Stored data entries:
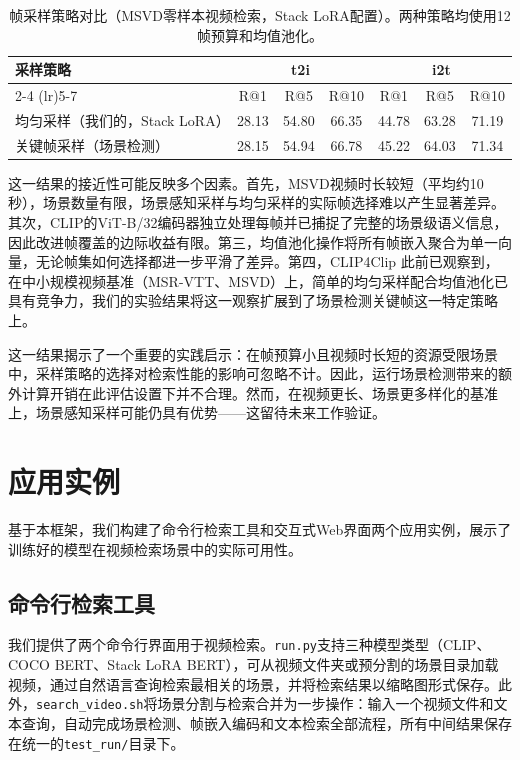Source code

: \documentclass[10pt,a4paper]{ctexart}
\begin{document}
\begin{table}[htbp]
\centering
\caption{帧采样策略对比（MSVD零样本视频检索，Stack LoRA配置）。两种策略均使用12帧预算和均值池化。}
\label{tab:sampling}
\begin{tabular}{lcccccc}
\toprule
采样策略 & \multicolumn{3}{c}{t2i} & \multicolumn{3}{c}{i2t} \\
\cmidrule(lr){2-4} \cmidrule(lr){5-7}
 & R@1 & R@5 & R@10 & R@1 & R@5 & R@10 \\
\midrule
均匀采样（我们的，Stack LoRA） & 28.13 & 54.80 & 66.35 & 44.78 & 63.28 & 71.19 \\
关键帧采样（场景检测） & 28.15 & 54.94 & 66.78 & 45.22 & 64.03 & 71.34 \\
\bottomrule
\end{tabular}
\end{table}

这一结果的接近性可能反映多个因素。首先，MSVD视频时长较短（平均约10秒），场景数量有限，场景感知采样与均匀采样的实际帧选择难以产生显著差异。其次，CLIP的ViT-B/32编码器独立处理每帧并已捕捉了完整的场景级语义信息，因此改进帧覆盖的边际收益有限。第三，均值池化操作将所有帧嵌入聚合为单一向量，无论帧集如何选择都进一步平滑了差异。第四，CLIP4Clip \citep{luo2022clip4clip}此前已观察到，在中小规模视频基准（MSR-VTT、MSVD）上，简单的均匀采样配合均值池化已具有竞争力，我们的实验结果将这一观察扩展到了场景检测关键帧这一特定策略上。

这一结果揭示了一个重要的实践启示：在帧预算小且视频时长短的资源受限场景中，采样策略的选择对检索性能的影响可忽略不计。因此，运行场景检测带来的额外计算开销在此评估设置下并不合理。然而，在视频更长、场景更多样化的基准上，场景感知采样可能仍具有优势——这留待未来工作验证。

\section{应用实例}

基于本框架，我们构建了命令行检索工具和交互式Web界面两个应用实例，展示了训练好的模型在视频检索场景中的实际可用性。

\subsection{命令行检索工具}

我们提供了两个命令行界面用于视频检索。\texttt{run.py}支持三种模型类型（CLIP、COCO BERT、Stack LoRA BERT），可从视频文件夹或预分割的场景目录加载视频，通过自然语言查询检索最相关的场景，并将检索结果以缩略图形式保存。此外，\texttt{search\_video.sh}将场景分割与检索合并为一步操作：输入一个视频文件和文本查询，自动完成场景检测、帧嵌入编码和文本检索全部流程，所有中间结果保存在统一的\texttt{test\_run/}目录下。
\end{document}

→ **Goal of the exercise**
The expected output is an exact copy of the lines from the top of the data above through the line containing "关键帧采样（场景检测） & 28.15", both included, with every picture omitted.

→ **Output for this exercise**
Source code

: \documentclass[10pt,a4paper]{ctexart}
\begin{document}
\begin{table}[htbp]
\centering
\caption{帧采样策略对比（MSVD零样本视频检索，Stack LoRA配置）。两种策略均使用12帧预算和均值池化。}
\label{tab:sampling}
\begin{tabular}{lcccccc}
\toprule
采样策略 & \multicolumn{3}{c}{t2i} & \multicolumn{3}{c}{i2t} \\
\cmidrule(lr){2-4} \cmidrule(lr){5-7}
 & R@1 & R@5 & R@10 & R@1 & R@5 & R@10 \\
\midrule
均匀采样（我们的，Stack LoRA） & 28.13 & 54.80 & 66.35 & 44.78 & 63.28 & 71.19 \\
关键帧采样（场景检测） & 28.15 & 54.94 & 66.78 & 45.22 & 64.03 & 71.34 \\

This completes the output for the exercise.